Cache data invalidation between kernel calls


I guess cache data is invalidated after finishing each kernel invocation. The reason is that GPU doesn’t know whether values in main memory are changed by CPU or not. Is this right? If so, is there anyway to change this behavior?

You should be able to issue an uncached ld/st followed by a system-wide memory fence to make accesses by an SM avoid the cache and become visible to the CPU.

See __threadfence_system() and the ‘volatile’ keyword in the programming guide for more info.

You can also control this on a finer granularity with inline assembly.

Thanks for the reply. I’d like to keep the data remain in cache between kernels calls rather than using uncached ld.
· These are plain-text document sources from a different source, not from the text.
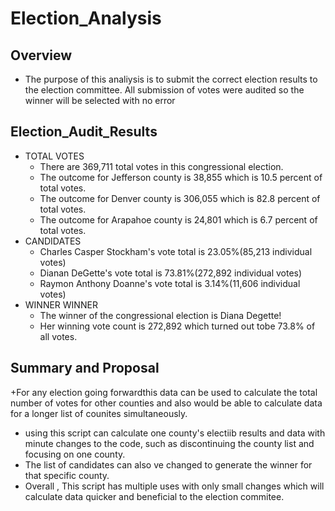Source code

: # Election_Analysis
 ## Overview
+ The purpose of this analiysis is to submit the correct election results to the election committee. All submission of votes were audited so the winner will be selected with no error

## Election_Audit_Results
 * TOTAL VOTES
   + There are 369,711 total votes in this congressional election.
   + The outcome for Jefferson county is 38,855 which is 10.5 percent of total votes.
   + The outcome for Denver county is 306,055 which is 82.8 percent of total votes.
    + The outcome for Arapahoe county is 24,801 which is 6.7 percent of total votes.
* CANDIDATES
  + Charles Casper Stockham's vote total is 23.05%(85,213 individual votes)
  + Dianan DeGette's vote total is 73.81%(272,892 individual votes)
  + Raymon Anthony Doanne's vote total is 3.14%(11,606 individual votes)
* WINNER WINNER 
  + The winner of the congressional election is Diana Degette!
  + Her winning vote count is 272,892 which turned out tobe 73.8% of all votes.

## Summary and Proposal
  +For any election going forwardthis data can be used to calculate the total number of votes for other counties and also would be able to calculate data for a longer list of      counites simultaneously. 
  + using this script can calculate one county's electiib results and data with minute changes to the code, such as discontinuing the county list and focusing on one county. 
  + The list of candidates can also ve changed to generate the winner for that specific county. 
  + Overall , This script has multiple uses with only small changes which will calculate data quicker and beneficial to the election commitee.
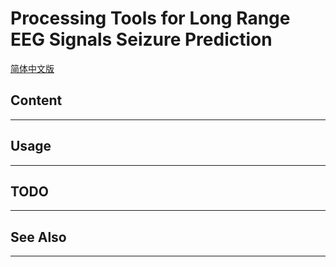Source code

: # Processing Tools for Long Range EEG Signals Seizure Prediction
[简体中文版](./README.zh_CN.md)

## Content
<hr>

## Usage
<hr>

## TODO
<hr>

## See Also
<hr>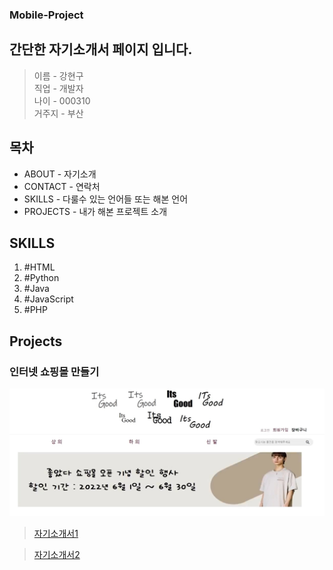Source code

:### Mobile-Project
## 간단한 자기소개서 페이지 입니다.
> 이름 - 강현구<br>
> 직업 - 개발자<br>
> 나이 - 000310<br>
> 거주지 - 부산

## 목차
* ABOUT - 자기소개
* CONTACT - 연락처
* SKILLS - 다룰수 있는 언어들 또는 해본 언어
* PROJECTS - 내가 해본 프로젝트 소개

## SKILLS
1. \#HTML
2. \#Python
3. \#Java
4. \#JavaScript
5. \#PHP


## Projects
### 인터넷 쇼핑몰 만들기
![alt 쇼핑몰](/0920/images/ItsGood.jpg)

> [자기소개서1](https://kanghyoungu.github.io/Mobile-Project.github.io/)

>[자기소개서2](https://profound-dodol-aacfd4.netlify.app)

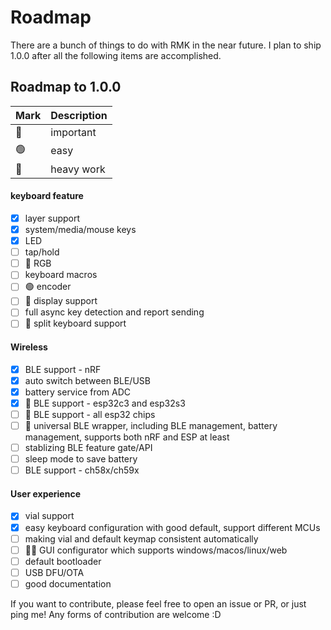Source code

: # Roadmap

There are a bunch of things to do with RMK in the near future. I plan to ship 1.0.0 after all the following items are accomplished.

## Roadmap to 1.0.0

| Mark | Description |
| ---- | ----------- |
|  🔴  | important   |
|  🟢  | easy        |
|  🔵  | heavy work  |


#### keyboard feature
  - [x] layer support
  - [x] system/media/mouse keys
  - [x] LED
  - [ ] tap/hold
  - [ ] 🔴 RGB
  - [ ] keyboard macros
  - [ ] 🟢 encoder
  - [ ] 🔵 display support
  - [ ] full async key detection and report sending
  - [ ] 🔵 split keyboard support

#### Wireless
  - [x] BLE support - nRF
  - [x] auto switch between BLE/USB
  - [x] battery service from ADC
  - [x] 🔴 BLE support - esp32c3 and esp32s3
  - [ ] 🔴 BLE support - all esp32 chips
  - [ ] 🔵 universal BLE wrapper, including BLE management, battery management, supports both nRF and ESP at least
  - [ ] stablizing BLE feature gate/API
  - [ ] sleep mode to save battery
  - [ ] BLE support - ch58x/ch59x

#### User experience
  - [x] vial support
  - [x] easy keyboard configuration with good default, support different MCUs
  - [ ] making vial and default keymap consistent automatically
  - [ ] 🔴🔵 GUI configurator which supports windows/macos/linux/web
  - [ ] default bootloader
  - [ ] USB DFU/OTA
  - [ ] good documentation

If you want to contribute, please feel free to open an issue or PR, or just ping me! Any forms of contribution are welcome :D

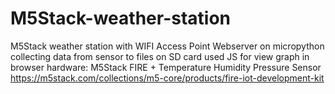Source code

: # M5Stack-weather-station
M5Stack weather station with WIFI Access Point Webserver on micropython
collecting data from sensor to files on SD card
used JS for view graph in browser
hardware: M5Stack FIRE + Temperature Humidity Pressure Sensor
https://m5stack.com/collections/m5-core/products/fire-iot-development-kit
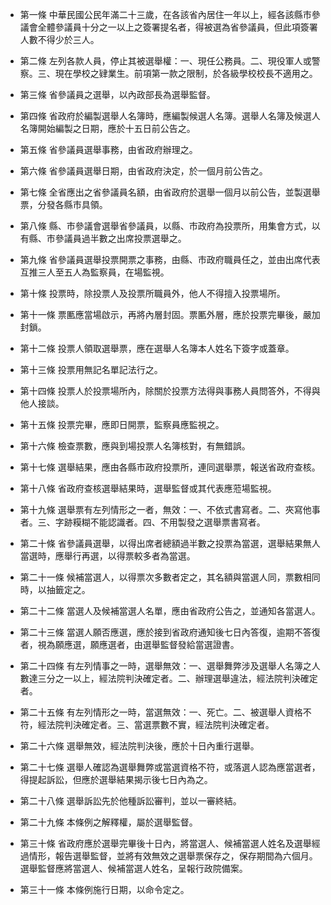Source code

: * 第一條 中華民國公民年滿二十三歲，在各該省內居住一年以上，經各該縣市參議會全體參議員十分之一以上之簽署提名者，得被選為省參議員，但此項簽署人數不得少於三人。

* 第二條 左列各款人員，停止其被選舉權：一、現任公務員。二、現役軍人或警察。三、現在學校之肄業生。前項第一款之限制，於各級學校校長不適用之。

* 第三條 省參議員之選舉，以內政部長為選舉監督。

* 第四條 省政府於編製選舉人名簿時，應編製候選人名簿。選舉人名簿及候選人名簿開始編製之日期，應於十五日前公告之。

* 第五條 省參議員選舉事務，由省政府辦理之。

* 第六條 省參議員選舉日期，由省政府決定，於一個月前公告之。

* 第七條 全省應出之省參議員名額，由省政府於選舉一個月以前公告，並製選舉票，分發各縣市具領。

* 第八條 縣、市參議會選舉省參議員，以縣、市政府為投票所，用集會方式，以有縣、市參議員過半數之出席投票選舉之。

* 第九條 省參議員選舉投票開票之事務，由縣、市政府職員任之，並由出席代表互推三人至五人為監察員，在場監視。

* 第十條 投票時，除投票人及投票所職員外，他人不得擅入投票場所。

* 第十一條 票匭應當場啟示，再將內層封固。票匭外層，應於投票完畢後，嚴加封鎖。

* 第十二條 投票人領取選舉票，應在選舉人名簿本人姓名下簽字或蓋章。

* 第十三條 投票用無記名單記法行之。

* 第十四條 投票人於投票場所內，除關於投票方法得與事務人員問答外，不得與他人接談。

* 第十五條 投票完畢，應即日開票，監察員應監視之。

* 第十六條 檢查票數，應與到場投票人名簿核對，有無錯誤。

* 第十七條 選舉結果，應由各縣市政府投票所，連同選舉票，報送省政府查核。

* 第十八條 省政府查核選舉結果時，選舉監督或其代表應蒞場監視。

* 第十九條 選舉票有左列情形之一者，無效：一、不依式書寫者。二、夾寫他事者。三、字跡糢糊不能認識者。四、不用製發之選舉票書寫者。

* 第二十條 省參議員選舉，以得出席者總額過半數之投票為當選，選舉結果無人當選時，應舉行再選，以得票較多者為當選。

* 第二十一條 候補當選人，以得票次多數者定之，其名額與當選人同，票數相同時，以抽籤定之。

* 第二十二條 當選人及候補當選人名單，應由省政府公告之，並通知各當選人。

* 第二十三條 當選人願否應選，應於接到省政府通知後七日內答復，逾期不答復者，視為願應選，願應選者，由選舉監督發給當選證書。

* 第二十四條 有左列情事之一時，選舉無效：一、選舉舞弊涉及選舉人名簿之人數達三分之一以上，經法院判決確定者。二、辦理選舉違法，經法院判決確定者。

* 第二十五條 有左列情形之一時，當選無效：一、死亡。二、被選舉人資格不符，經法院判決確定者。三、當選票數不實，經法院判決確定者。

* 第二十六條 選舉無效，經法院判決後，應於十日內重行選舉。

* 第二十七條 選舉人確認為選舉舞弊或當選資格不符，或落選人認為應當選者，得提起訴訟，但應於選舉結果揭示後七日內為之。

* 第二十八條 選舉訴訟先於他種訴訟審判，並以一審終結。

* 第二十九條 本條例之解釋權，屬於選舉監督。

* 第三十條 省政府應於選舉完畢後十日內，將當選人、候補當選人姓名及選舉經過情形，報告選舉監督，並將有效無效之選舉票保存之，保存期間為六個月。選舉監督應將當選人、候補當選人姓名，呈報行政院備案。

* 第三十一條 本條例施行日期，以命令定之。

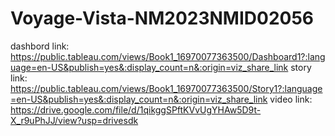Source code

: # Voyage-Vista-NM2023NMID02056
dashbord link: https://public.tableau.com/views/Book1_16970077363500/Dashboard1?:language=en-US&publish=yes&:display_count=n&:origin=viz_share_link
story link: https://public.tableau.com/views/Book1_16970077363500/Story1?:language=en-US&publish=yes&:display_count=n&:origin=viz_share_link
video link: https://drive.google.com/file/d/1qikggSPftKVvUgYHAw5D9t-X_r9uPhJJ/view?usp=drivesdk
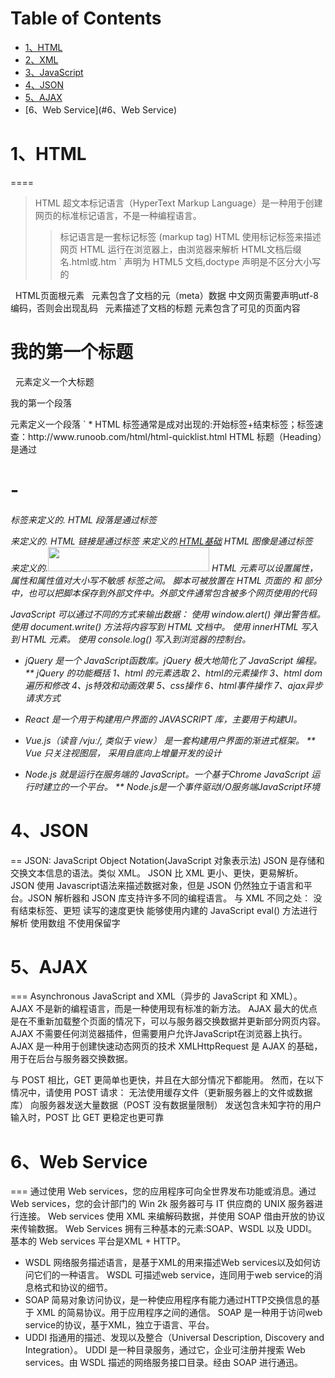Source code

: # Table of Contents
* [1、HTML](#1、HTML)
* [2、XML](#2、XML)
* [3、JavaScript](#3、JavaScript)
* [4、JSON](#4、JSON)
* [5、AJAX](#5、AJAX)
* [6、Web Service](#6、Web Service)


# 1、HTML
====
>HTML 超文本标记语言（HyperText Markup Language）是一种用于创建网页的标准标记语言，不是一种编程语言。
>>标记语言是一套标记标签 (markup tag)
>>HTML 使用标记标签来描述网页
>>HTML 运行在浏览器上，由浏览器来解析
>>HTML文档后缀名.html或.htm
`<!DOCTYPE html>  声明为 HTML5 文档,doctype 声明是不区分大小写的
 <html>   HTML页面根元素
  <head>  元素包含了文档的元（meta）数据
   <meta charset="utf-8">  中文网页需要声明utf-8编码，否则会出现乱码
   <title>HTML测试</title>  元素描述了文档的标题
  </head>
  <body>      元素包含了可见的页面内容
   <h1>我的第一个标题</h1>    元素定义一个大标题
   <p>我的第一个段落</p>   元素定义一个段落
  </body>
 </html>`
* HTML 标签通常是成对出现的:开始标签+结束标签；标签速查：http://www.runoob.com/html/html-quicklist.html
  HTML 标题（Heading）是通过<h1> - <h6> 标签来定义的.
  HTML 段落是通过标签 <p> 来定义的.
  HTML 链接是通过标签 <a> 来定义的.<a href="http://www.runoob.com/html/html-basic.html">HTML基础</a>
  HTML 图像是通过标签 <img> 来定义的.<img src="http://www.runoob.com/images/logo.png" width="258" height="39" />
  HTML 元素可以设置属性，属性和属性值对大小写不敏感
  <script> 标签用于定义客户端脚本，比如 JavaScript。
  XHTML 以 XML 格式编写的 HTML，是强制性的   声明 ：<!DOCTYPE ....>

# 2、XML

XML 指可扩展标记语言（eXtensible Markup Language）。
XML 和 HTML 为不同的目的而设计：
    XML 被设计用来传输和存储数据，其焦点是数据的内容。
    HTML 被设计用来显示数据，其焦点是数据的外观。

* 文档对象模型（DOM，全称 Document Object Model）是一个使程序和脚本有能力动态地访问和更新文档的内容、结构以及样式的平台和语言中立的接口。"
DOM 被分为 3 个不同的部分/级别：
      核心 DOM - 用于任何结构化文档的标准模型
      XML DOM - 用于 XML 文档的标准模型
      HTML DOM - 用于 HTML 文档的标准模型
XML DOM 定义访问和操作XML文档的标准方法。
DOM 将 XML 文档作为一个树形结构，而树叶被定义为节点

* XQuery 之于 XML 作用就类似于 SQL 之于数据库的作用。
* XSL 指扩展样式表语言（EXtensible Stylesheet Language）, 它是一个 XML 文档的样式表语言。
** XSLT 指 XSL 转换。在此教程中，你将学习如何使用 XSLT 将 XML 文档转换为其他文档，比如 XHTML

# 3、JavaScript 
==
  HTML 定义了网页的内容
  CSS 描述了网页的布局
  JavaScript 网页的行为  --Web的编程语言
JavaScript 是一种轻量级的编程语言。
JavaScript 是可插入 HTML 页面的编程代码。
JavaScript 插入 HTML 页面后，可由所有的现代浏览器执行。
HTML 中的脚本必须位于 <script> 与 </script> 标签之间。
脚本可被放置在 HTML 页面的 <body> 和 <head> 部分中，也可以把脚本保存到外部文件中。外部文件通常包含被多个网页使用的代码

JavaScript 可以通过不同的方式来输出数据：
使用 window.alert() 弹出警告框。
使用 document.write() 方法将内容写到 HTML 文档中。
使用 innerHTML 写入到 HTML 元素。
使用 console.log() 写入到浏览器的控制台。

* jQuery 是一个 JavaScript函数库。jQuery 极大地简化了 JavaScript 编程。
** jQuery 的功能概括
        1、html 的元素选取
        2、html的元素操作
        3、html dom遍历和修改
        4、js特效和动画效果
        5、css操作
        6、html事件操作
        7、ajax异步请求方式
        
* React 是一个用于构建用户界面的 JAVASCRIPT 库，主要用于构建UI。

* Vue.js（读音 /vjuː/, 类似于 view） 是一套构建用户界面的渐进式框架。
** Vue 只关注视图层， 采用自底向上增量开发的设计

* Node.js 就是运行在服务端的 JavaScript。一个基于Chrome JavaScript 运行时建立的一个平台。
** Node.js是一个事件驱动I/O服务端JavaScript环境


# 4、JSON
==
JSON: JavaScript Object Notation(JavaScript 对象表示法)
JSON 是存储和交换文本信息的语法。类似 XML。
JSON 比 XML 更小、更快，更易解析。
JSON 使用 Javascript语法来描述数据对象，但是 JSON 仍然独立于语言和平台。JSON 解析器和 JSON 库支持许多不同的编程语言。
与 XML 不同之处：
    没有结束标签、更短
    读写的速度更快
    能够使用内建的 JavaScript eval() 方法进行解析
    使用数组
    不使用保留字
    
# 5、AJAX
===
Asynchronous JavaScript and XML（异步的 JavaScript 和 XML）。
AJAX 不是新的编程语言，而是一种使用现有标准的新方法。
AJAX 最大的优点是在不重新加载整个页面的情况下，可以与服务器交换数据并更新部分网页内容。
AJAX 不需要任何浏览器插件，但需要用户允许JavaScript在浏览器上执行。
AJAX 是一种用于创建快速动态网页的技术
XMLHttpRequest 是 AJAX 的基础，用于在后台与服务器交换数据。

与 POST 相比，GET 更简单也更快，并且在大部分情况下都能用。
然而，在以下情况中，请使用 POST 请求：
    无法使用缓存文件（更新服务器上的文件或数据库）
    向服务器发送大量数据（POST 没有数据量限制）
    发送包含未知字符的用户输入时，POST 比 GET 更稳定也更可靠

# 6、Web Service
===
通过使用 Web services，您的应用程序可向全世界发布功能或消息。通过 Web services，您的会计部门的 Win 2k 服务器可与 IT 供应商的 UNIX 服务器进行连接。
Web services 使用 XML 来编解码数据，并使用 SOAP 借由开放的协议来传输数据。
Web Services 拥有三种基本的元素:SOAP、WSDL 以及 UDDI。
基本的 Web services 平台是XML + HTTP。
* WSDL 网络服务描述语言，是基于XML的用来描述Web services以及如何访问它们的一种语言。
WSDL 可描述web service，连同用于web service的消息格式和协议的细节。
* SOAP 简易对象访问协议，是一种使应用程序有能力通过HTTP交换信息的基于 XML 的简易协议。用于应用程序之间的通信。
SOAP 是一种用于访问web service的协议，基于XML，独立于语言、平台。
* UDDI 指通用的描述、发现以及整合（Universal Description, Discovery and Integration）。
UDDI 是一种目录服务，通过它，企业可注册并搜索 Web services。由 WSDL 描述的网络服务接口目录。经由 SOAP 进行通迅。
Sorry, I think I misread your question, I thought you were asking how to make CPU writes visible to the GPU before finishing a kernel.

Hopefully this text from the PTX manual about the default cache policy answers you actual question:

“Cache at all levels, likely to be accessed again.
The default load instruction cache operation is, which allocates cache lines in all levels (L1
and L2) with normal eviction policy. Global data is coherent at the L2 level, but multiple L1
caches are not coherent for global data. If one thread stores to global memory via one L1 cache,
and a second thread loads that address via a second L1 cache with, the second thread may
get stale L1 cache data, rather than the data stored by the first thread. The driver must
invalidate global L1 cache lines between dependent grids of parallel threads.
Stores by the first
grid program are then correctly fetched by the second grid program issuing default loads
cached in L1.”

So only the L1s (not the L2) should be invalidated between dependent kernels. Also note that the
L1s are write-through by default for global data:

“The default store instruction cache operation is st.wb, which writes back cache lines of coherent
cache levels with normal eviction policy. Data stored to local per-thread memory is cached in L1
and L2 with with write-back. However, sm_20 does NOT cache global store data in L1 because
multiple L1 caches are not coherent for global data. Global stores bypass L1, and discard any L1
lines that match, regardless of the cache operation.
Future GPUs may have globally-coherent L1
caches, in which case st.wb could write-back global store data from L1.”

So the L1s are invalidated, but not written back (the L2 already has the most current value for global data,
and local data is dead after the kernel finishes).

This is very helpful. Thanks!

I assume that you were trying to exploit temporal locality of L1 cache.
What kind of application you were investigating?